MELISSA FAWCETT (Dir., Mohegan Tribal Museum Authority): In the beginning, we believe that the earth came out of the sea upon the back of grandfather turtle, Guganous Tuapas, great sea turtle. Since that time we’ve looked upon the turtle and the sea as the birth and origin of our beginnings and the grandfather turtle as the most sacred of all beings.

 

In ancient times one of the reasons that the Mohegans chose to live in this area were rumors of the great fishing, particularly the shellfish beds that were supposedly in this area.

 

Oystering is extremely important to the Mohegan people in ancient times right up to the present. On all our traditional tribal lands you’ll find huge heaps of what we call middens or oyster piles. Oyster piles were used not only for food garbage dumps but also in the wintertime when people couldn’t be buried beneath the Earth you’ll find that Indian people were buried in these huge heaps.

 

KEVIN MCBRIDE (Dir.
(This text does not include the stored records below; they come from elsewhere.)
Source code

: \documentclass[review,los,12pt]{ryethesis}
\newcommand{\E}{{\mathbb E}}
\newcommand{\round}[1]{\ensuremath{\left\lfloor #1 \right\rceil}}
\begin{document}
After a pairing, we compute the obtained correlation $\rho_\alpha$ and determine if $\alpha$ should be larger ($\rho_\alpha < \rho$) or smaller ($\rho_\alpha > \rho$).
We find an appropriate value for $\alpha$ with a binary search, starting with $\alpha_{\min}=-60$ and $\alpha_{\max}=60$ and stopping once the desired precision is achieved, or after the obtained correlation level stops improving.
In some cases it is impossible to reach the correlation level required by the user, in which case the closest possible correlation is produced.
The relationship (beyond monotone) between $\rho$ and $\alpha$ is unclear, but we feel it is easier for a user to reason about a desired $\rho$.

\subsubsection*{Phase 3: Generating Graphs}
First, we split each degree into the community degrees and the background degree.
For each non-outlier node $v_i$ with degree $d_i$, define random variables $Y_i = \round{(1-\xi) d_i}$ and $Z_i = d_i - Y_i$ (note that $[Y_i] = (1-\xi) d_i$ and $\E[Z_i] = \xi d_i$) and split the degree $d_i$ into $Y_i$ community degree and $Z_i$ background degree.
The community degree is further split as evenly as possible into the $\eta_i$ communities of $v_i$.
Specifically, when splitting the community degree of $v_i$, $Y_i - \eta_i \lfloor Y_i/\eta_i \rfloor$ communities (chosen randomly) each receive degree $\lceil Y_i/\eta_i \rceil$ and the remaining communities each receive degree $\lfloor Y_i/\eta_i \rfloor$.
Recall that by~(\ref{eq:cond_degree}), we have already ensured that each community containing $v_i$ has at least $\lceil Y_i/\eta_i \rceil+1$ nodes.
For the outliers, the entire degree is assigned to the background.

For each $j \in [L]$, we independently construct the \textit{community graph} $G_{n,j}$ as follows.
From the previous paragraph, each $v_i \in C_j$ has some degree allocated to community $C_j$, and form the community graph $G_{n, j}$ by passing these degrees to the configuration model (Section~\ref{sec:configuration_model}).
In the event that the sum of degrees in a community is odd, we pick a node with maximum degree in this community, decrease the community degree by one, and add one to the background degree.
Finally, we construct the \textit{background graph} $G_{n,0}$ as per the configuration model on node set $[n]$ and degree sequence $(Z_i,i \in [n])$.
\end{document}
Research, Mashantucket Pequot Museum): The earliest year ‘round settlements that we identify in New England are always in coastal settings.

 

These areas provided the mechanism and the opportunity to settle year ‘round, establish permanent villages and sort of really establish a very complex lifeways very closely tied to the sea. 50 percent of the subsistence base of these native people were tied, directly tied to the ocean.

 

MELISSA FAWCETT (Dir., Mohegan Tribal Museum Authority): Wampum was one of the most sacred commodities that the Mohegan people drew from the sea.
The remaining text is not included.